* Given data *
##########

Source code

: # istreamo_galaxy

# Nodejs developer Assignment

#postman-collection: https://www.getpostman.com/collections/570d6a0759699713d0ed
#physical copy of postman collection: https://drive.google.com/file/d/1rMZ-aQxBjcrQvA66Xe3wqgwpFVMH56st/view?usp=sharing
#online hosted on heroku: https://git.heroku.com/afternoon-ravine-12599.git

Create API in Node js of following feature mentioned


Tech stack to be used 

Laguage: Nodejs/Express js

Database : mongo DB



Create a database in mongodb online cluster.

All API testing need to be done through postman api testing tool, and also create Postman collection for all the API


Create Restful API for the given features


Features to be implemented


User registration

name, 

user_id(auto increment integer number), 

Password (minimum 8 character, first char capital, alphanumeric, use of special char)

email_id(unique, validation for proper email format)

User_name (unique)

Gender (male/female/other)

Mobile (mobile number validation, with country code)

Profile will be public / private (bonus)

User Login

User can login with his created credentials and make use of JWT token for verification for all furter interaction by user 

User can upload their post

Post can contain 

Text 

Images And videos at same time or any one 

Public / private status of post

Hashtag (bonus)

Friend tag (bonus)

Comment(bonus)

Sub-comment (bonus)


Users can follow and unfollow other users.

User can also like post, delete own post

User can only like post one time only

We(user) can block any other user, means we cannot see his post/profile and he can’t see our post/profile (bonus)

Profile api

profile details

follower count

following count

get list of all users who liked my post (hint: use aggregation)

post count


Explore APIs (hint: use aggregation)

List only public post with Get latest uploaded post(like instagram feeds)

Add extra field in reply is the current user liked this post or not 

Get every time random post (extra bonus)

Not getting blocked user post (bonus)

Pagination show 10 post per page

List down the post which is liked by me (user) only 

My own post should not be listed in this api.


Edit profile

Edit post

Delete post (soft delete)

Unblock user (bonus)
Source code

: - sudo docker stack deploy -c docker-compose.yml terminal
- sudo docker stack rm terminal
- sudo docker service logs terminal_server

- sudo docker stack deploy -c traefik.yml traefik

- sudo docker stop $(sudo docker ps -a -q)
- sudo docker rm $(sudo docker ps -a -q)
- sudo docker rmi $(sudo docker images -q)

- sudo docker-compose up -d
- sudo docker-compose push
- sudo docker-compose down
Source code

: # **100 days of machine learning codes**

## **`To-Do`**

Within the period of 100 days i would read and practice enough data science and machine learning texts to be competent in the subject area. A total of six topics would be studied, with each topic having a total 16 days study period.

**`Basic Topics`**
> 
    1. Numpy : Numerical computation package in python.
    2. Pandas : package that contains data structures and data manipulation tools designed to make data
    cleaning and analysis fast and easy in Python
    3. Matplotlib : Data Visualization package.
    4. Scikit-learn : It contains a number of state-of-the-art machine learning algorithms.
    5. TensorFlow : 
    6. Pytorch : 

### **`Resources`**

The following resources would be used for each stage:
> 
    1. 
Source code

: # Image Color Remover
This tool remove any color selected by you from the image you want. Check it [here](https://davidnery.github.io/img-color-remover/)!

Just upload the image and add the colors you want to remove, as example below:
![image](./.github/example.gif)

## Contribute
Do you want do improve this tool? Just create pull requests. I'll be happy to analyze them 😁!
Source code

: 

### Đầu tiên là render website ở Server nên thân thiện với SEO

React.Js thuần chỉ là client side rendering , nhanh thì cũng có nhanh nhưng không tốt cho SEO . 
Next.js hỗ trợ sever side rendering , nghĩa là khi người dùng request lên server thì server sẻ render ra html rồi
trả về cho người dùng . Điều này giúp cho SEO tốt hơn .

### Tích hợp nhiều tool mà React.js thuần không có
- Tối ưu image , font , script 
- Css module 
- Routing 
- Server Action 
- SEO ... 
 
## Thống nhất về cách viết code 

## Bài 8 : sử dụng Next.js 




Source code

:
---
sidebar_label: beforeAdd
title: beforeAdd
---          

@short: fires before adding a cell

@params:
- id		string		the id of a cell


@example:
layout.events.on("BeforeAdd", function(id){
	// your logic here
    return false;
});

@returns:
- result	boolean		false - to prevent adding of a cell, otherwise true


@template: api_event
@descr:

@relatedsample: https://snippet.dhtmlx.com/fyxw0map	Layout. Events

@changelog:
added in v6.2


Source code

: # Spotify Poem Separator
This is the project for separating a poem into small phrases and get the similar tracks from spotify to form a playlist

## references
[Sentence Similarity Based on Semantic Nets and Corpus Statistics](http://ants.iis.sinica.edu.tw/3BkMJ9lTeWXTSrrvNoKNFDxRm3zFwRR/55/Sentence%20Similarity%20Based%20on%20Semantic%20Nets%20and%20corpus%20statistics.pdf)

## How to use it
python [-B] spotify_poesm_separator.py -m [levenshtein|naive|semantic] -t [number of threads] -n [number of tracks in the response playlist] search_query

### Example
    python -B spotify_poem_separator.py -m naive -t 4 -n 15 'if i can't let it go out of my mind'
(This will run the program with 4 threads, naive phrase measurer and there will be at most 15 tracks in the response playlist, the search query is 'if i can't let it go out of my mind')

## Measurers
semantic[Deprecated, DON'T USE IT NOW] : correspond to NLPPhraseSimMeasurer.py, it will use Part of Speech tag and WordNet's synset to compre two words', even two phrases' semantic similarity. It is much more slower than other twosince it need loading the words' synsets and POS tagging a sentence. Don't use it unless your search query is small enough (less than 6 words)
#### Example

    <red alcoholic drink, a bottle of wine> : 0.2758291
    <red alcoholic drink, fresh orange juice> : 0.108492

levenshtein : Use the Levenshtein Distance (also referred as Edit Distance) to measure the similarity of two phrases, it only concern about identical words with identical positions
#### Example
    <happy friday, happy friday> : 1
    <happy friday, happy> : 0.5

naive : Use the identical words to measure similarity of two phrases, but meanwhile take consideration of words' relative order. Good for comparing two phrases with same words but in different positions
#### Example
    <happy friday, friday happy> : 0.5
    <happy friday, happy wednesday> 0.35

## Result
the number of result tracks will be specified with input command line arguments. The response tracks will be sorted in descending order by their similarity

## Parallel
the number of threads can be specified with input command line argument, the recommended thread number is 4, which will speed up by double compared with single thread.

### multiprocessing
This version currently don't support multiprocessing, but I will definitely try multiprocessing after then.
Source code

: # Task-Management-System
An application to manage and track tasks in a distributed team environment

##########

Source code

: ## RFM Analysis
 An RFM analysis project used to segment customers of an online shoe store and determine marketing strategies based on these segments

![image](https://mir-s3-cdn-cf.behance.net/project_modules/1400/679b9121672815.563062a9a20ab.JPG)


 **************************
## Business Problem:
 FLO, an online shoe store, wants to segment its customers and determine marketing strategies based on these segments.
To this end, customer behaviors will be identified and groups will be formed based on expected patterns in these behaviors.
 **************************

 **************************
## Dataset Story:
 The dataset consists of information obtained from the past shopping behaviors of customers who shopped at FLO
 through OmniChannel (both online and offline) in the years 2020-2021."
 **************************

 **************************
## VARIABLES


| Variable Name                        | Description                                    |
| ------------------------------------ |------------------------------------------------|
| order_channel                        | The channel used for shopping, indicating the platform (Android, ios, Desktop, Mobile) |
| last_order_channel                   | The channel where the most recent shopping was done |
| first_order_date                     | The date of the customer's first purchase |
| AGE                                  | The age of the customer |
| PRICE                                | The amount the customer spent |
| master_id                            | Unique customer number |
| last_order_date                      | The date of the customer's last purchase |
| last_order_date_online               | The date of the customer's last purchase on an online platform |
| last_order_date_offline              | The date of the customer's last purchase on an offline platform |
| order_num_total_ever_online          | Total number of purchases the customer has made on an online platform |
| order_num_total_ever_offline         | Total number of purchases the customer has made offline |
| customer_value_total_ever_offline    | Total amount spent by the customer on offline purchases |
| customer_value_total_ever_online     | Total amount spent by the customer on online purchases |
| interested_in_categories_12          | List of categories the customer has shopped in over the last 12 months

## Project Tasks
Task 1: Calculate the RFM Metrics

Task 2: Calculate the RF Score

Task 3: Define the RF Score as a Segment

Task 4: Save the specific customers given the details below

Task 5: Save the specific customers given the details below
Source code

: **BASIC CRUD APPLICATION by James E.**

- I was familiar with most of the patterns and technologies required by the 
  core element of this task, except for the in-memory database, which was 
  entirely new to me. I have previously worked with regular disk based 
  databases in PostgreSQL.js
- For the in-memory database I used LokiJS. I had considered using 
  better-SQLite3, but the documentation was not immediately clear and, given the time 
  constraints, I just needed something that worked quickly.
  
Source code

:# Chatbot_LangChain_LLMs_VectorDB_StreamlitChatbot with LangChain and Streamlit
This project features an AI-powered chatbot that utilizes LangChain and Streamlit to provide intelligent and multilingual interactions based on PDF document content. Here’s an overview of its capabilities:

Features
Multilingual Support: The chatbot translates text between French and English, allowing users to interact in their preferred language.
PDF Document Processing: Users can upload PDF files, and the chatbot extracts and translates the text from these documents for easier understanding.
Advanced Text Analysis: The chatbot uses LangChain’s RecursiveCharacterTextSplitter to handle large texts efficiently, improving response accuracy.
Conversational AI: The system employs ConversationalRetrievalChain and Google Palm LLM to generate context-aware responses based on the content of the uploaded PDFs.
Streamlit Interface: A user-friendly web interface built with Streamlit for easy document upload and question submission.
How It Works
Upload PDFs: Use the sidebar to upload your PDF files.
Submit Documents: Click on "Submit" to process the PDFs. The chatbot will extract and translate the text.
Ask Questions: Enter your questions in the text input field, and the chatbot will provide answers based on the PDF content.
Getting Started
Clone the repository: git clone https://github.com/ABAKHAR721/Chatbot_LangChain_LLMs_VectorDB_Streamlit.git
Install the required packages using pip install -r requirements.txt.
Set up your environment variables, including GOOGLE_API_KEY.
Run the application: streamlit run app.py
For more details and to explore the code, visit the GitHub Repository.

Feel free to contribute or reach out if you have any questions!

##########

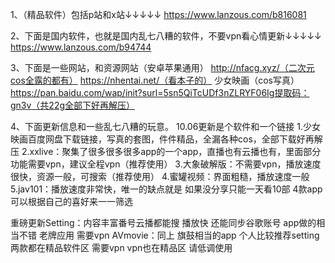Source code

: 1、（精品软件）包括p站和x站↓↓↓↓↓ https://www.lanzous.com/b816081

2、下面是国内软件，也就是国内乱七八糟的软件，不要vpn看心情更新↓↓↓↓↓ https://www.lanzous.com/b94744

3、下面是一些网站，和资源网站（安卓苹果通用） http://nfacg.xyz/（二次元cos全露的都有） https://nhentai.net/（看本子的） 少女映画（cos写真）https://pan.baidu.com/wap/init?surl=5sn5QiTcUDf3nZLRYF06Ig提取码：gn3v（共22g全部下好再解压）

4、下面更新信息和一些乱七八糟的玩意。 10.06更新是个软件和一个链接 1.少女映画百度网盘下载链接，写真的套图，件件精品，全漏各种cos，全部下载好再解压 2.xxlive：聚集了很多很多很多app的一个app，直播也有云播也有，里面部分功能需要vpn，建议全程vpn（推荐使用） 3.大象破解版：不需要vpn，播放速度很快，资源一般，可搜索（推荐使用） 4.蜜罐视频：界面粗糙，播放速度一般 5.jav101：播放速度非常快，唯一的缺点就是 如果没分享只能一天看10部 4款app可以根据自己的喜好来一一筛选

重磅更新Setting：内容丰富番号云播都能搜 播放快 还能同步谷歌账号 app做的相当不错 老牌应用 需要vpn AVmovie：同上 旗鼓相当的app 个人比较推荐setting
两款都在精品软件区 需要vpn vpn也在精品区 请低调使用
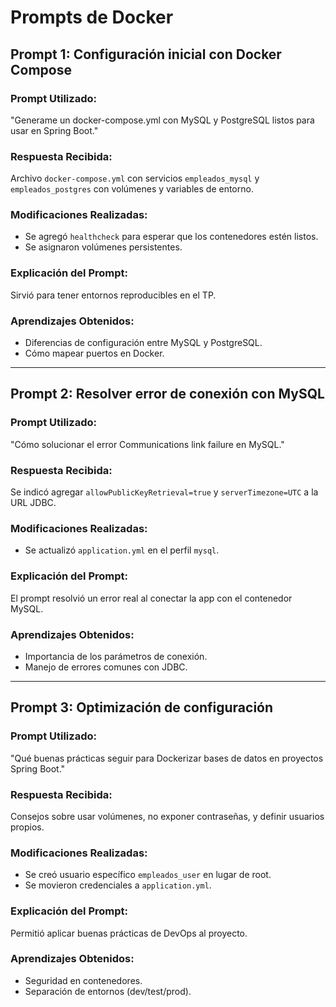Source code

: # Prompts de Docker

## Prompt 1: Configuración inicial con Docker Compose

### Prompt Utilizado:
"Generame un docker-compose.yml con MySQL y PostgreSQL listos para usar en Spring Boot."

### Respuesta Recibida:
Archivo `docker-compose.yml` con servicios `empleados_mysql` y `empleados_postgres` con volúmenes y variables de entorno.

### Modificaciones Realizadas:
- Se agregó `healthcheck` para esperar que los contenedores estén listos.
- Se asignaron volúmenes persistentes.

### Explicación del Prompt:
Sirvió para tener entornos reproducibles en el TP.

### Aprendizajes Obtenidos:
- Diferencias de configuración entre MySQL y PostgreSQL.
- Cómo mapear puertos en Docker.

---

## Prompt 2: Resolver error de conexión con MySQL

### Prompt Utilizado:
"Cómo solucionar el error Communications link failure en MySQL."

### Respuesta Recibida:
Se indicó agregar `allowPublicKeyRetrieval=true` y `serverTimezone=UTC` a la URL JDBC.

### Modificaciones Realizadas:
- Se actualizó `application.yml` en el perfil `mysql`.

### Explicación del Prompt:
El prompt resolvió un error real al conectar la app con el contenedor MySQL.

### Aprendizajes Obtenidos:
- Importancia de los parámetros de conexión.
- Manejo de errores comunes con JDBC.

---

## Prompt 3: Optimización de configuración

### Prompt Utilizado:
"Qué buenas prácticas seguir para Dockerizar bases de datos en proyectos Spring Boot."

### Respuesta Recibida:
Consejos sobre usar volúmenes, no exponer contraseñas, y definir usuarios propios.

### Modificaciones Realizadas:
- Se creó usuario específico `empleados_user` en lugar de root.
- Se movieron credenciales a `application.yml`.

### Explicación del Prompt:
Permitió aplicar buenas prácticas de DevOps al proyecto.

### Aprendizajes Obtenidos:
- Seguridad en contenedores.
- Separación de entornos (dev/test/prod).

##########

Could you restate, word for word, the lines above from the one with "purchase on an online platform |" to the one with "made on an online platform |", both included?

| last_order_date_online               | The date of the customer's last purchase on an online platform |
| last_order_date_offline              | The date of the customer's last purchase on an offline platform |
| order_num_total_ever_online          | Total number of purchases the customer has made on an online platform |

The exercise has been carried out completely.